Extracts from the family memoir by Grant Peterson.

“Dacca, the place I spent most of my younger life, eludes an easy description. Often, when folks ask me where I was reared, I hesitate to answer. Now the ninth largest city in the world, Dacca in 1961 was not as large and not anymore well-known.

 The three principal areas of Dacca are the old city and port, the British Raj areas and then the new more modern neighborhoods such as Dhanmondi. In the old city, there was the Lalbagh Fort, a Mughal structure; there was also a large Armenian community, now gone, with elegant zamindar residences, a British Indian word for wealthy aristocratic merchants (taking this word from Persian, meaning “land owner”) living in an Old Dacca neighborhood called Armanitola. The principal focus for this community in the 17th and 18th centuries was the Armenian Apostolic Church of the Holy Resurrection founded in 1781, before the British penetration.

The Church of the Holy Resurrection was built on Armenian Street in the section of Old Dacca called Armanitola. The church yard is walled off and contains a large Armenian graveyard, with over 350 graves, where my mother, ever the artist, loved to take us on rubbing expeditions. We would tape down our delicate rice paper, adding oil paint first in faint colors to a small cloth and then gracefully highlighting the bas relief figures on the tombstones, doing rubbings of the angelic decorations, the Armenian writing and other religious decoration.

We would spend time staying at the vicarage as guests with our Armenian hosts and I was always being ‘creeped out’ by having the large cemetery there. Mother Teresa stayed at the same place in the compound in 1997 during a visit to Dacca. My mother had a close connection with the Armenian caretakers, being half Armenian herself.

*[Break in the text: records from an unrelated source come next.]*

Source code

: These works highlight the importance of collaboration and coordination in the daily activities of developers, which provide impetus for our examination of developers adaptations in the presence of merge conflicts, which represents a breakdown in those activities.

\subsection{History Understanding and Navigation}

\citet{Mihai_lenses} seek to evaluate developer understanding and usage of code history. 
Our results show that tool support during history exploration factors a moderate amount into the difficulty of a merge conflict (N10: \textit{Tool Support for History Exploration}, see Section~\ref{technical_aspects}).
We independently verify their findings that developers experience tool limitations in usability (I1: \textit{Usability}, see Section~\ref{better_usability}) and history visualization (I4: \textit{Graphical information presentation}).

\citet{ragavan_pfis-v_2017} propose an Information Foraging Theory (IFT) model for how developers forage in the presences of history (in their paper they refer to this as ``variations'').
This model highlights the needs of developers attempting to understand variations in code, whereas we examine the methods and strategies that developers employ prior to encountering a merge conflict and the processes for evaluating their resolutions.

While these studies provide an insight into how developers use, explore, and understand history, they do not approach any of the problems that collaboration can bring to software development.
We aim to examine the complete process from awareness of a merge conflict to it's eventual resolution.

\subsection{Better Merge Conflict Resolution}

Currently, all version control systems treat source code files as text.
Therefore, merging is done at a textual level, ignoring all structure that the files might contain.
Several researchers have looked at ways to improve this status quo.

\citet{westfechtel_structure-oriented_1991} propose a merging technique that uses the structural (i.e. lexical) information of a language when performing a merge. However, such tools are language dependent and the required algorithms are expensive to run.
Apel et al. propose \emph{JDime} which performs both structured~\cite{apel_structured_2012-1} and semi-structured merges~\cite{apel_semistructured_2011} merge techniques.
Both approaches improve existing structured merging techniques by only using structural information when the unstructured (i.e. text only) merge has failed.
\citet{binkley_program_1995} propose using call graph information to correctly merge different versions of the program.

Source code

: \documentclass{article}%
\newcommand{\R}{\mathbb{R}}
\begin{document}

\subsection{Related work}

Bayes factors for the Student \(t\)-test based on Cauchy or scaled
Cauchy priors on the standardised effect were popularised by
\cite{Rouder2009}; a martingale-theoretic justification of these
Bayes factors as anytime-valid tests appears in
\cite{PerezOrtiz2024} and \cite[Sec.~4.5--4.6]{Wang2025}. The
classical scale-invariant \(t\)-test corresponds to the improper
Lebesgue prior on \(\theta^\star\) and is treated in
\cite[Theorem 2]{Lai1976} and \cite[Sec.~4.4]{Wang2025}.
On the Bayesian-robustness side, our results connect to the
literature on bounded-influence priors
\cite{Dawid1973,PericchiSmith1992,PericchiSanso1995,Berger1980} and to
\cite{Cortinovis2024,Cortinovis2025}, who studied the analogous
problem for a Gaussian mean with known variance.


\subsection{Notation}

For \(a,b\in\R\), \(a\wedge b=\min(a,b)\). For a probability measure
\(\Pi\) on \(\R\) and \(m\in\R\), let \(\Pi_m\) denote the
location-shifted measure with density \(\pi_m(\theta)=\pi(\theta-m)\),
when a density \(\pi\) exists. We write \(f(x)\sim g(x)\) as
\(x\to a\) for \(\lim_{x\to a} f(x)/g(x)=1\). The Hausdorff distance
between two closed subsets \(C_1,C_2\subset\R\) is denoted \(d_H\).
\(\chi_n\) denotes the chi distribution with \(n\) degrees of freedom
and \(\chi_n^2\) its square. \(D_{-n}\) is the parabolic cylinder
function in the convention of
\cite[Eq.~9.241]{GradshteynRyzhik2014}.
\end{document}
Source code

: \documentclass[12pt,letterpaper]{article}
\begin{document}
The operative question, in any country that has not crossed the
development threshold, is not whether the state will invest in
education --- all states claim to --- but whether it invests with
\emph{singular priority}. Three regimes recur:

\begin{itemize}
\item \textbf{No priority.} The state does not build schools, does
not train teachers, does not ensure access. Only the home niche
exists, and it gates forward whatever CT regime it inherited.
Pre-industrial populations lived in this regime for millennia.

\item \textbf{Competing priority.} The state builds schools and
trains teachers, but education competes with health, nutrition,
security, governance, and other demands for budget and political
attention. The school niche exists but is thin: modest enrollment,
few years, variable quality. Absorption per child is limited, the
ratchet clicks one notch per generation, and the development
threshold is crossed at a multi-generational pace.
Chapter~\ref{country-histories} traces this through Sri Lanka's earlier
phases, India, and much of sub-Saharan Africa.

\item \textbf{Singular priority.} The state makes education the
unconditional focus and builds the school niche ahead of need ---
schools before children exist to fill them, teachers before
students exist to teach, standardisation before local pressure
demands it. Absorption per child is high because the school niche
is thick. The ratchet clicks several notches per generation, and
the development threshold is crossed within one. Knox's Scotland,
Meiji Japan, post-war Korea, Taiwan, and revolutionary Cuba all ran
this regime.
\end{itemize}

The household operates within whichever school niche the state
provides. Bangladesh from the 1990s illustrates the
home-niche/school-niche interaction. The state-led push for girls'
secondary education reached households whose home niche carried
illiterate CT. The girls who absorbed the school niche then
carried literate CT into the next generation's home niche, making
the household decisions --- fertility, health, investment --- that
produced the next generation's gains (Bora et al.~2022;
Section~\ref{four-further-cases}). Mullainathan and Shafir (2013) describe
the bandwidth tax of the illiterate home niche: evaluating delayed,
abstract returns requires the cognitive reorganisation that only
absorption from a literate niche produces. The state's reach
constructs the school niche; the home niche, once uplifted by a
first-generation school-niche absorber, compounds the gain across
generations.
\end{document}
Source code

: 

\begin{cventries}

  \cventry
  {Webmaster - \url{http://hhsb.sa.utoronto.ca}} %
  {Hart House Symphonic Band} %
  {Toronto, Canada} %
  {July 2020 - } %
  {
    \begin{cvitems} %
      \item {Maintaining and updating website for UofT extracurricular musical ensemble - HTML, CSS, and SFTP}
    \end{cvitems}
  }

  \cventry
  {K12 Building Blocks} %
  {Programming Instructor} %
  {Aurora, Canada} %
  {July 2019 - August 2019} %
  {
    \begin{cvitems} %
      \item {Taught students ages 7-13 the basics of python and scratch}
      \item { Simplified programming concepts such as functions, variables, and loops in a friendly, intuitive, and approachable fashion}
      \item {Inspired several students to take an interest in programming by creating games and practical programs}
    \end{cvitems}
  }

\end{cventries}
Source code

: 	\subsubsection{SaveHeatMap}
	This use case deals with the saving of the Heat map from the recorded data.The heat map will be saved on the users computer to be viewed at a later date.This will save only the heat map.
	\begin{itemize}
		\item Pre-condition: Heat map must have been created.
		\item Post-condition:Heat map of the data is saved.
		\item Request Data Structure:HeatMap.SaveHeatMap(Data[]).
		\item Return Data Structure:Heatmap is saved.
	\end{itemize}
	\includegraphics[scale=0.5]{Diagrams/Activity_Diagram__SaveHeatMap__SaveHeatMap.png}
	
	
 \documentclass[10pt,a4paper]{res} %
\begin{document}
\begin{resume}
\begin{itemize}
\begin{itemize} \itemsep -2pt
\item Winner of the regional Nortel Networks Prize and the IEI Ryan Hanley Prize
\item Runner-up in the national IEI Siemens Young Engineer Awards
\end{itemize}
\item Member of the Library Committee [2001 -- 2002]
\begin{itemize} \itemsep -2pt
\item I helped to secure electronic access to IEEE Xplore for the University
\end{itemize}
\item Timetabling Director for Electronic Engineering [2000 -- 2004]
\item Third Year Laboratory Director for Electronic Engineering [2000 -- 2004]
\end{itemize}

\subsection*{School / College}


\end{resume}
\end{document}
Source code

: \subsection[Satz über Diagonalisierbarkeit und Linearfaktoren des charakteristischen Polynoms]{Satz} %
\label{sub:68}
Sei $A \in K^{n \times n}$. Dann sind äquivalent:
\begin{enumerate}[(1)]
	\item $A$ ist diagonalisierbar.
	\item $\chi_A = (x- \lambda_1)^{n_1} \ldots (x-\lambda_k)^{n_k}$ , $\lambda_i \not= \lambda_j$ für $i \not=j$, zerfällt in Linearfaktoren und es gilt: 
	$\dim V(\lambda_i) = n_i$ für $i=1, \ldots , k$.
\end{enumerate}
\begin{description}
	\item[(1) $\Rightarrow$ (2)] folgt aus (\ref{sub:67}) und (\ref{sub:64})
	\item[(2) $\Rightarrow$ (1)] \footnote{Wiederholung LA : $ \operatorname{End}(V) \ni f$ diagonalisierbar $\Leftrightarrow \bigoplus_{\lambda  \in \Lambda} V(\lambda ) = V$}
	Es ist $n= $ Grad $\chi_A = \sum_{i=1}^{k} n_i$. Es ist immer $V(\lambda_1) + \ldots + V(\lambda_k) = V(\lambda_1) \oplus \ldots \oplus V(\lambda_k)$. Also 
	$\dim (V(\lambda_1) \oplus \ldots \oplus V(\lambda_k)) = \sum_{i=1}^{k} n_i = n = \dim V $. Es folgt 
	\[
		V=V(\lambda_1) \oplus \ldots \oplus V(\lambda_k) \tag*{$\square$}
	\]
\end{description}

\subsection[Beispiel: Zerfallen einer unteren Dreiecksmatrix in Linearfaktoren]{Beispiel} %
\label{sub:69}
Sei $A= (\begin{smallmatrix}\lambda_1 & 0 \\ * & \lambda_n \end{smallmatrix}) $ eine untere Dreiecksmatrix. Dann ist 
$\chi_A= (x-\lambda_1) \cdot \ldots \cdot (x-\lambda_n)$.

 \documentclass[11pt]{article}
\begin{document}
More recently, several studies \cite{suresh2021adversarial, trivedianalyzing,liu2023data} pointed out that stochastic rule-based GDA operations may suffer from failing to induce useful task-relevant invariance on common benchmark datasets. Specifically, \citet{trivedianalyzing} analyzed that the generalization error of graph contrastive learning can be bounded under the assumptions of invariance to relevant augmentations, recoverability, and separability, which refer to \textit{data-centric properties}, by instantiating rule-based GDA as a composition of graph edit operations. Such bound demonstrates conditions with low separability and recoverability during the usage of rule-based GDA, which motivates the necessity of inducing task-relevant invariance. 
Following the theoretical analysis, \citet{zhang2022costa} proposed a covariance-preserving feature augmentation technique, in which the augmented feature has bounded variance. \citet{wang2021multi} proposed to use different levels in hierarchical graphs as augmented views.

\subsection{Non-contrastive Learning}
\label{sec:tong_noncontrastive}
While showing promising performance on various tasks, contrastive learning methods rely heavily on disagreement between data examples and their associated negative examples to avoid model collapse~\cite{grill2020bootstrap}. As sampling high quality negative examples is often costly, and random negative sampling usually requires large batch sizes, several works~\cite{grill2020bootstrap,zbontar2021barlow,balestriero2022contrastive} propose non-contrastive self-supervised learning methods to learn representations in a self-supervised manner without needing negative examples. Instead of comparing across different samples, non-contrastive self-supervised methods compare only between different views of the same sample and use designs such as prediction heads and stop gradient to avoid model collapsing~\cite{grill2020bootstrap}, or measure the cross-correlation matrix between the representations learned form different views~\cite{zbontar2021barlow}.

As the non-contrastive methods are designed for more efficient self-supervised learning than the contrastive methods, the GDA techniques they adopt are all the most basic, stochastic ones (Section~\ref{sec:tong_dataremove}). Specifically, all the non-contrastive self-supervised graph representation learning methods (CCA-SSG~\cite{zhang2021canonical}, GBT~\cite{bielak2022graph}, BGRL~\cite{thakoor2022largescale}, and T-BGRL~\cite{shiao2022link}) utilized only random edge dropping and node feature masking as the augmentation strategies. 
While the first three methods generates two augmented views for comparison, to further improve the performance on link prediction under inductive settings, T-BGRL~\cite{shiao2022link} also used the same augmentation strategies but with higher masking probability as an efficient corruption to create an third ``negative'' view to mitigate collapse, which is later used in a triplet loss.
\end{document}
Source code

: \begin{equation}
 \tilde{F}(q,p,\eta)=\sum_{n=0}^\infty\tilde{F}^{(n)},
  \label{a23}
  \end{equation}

The British Raj area of Dacca was built away from the port of Dacca. It was cornered on one end with the Lord Curzon Building, an important figure in the Raj. Horse racing was a major pastime for the elite residents at the Ramna Race Course and beside it was the Dacca Club, a favorite hang-out place for the expat community with its large indoor pool, sodas and hand cut fries (no Coca-Cola that would come later), squash and clay tennis courts. Behind this area were the British bungalows.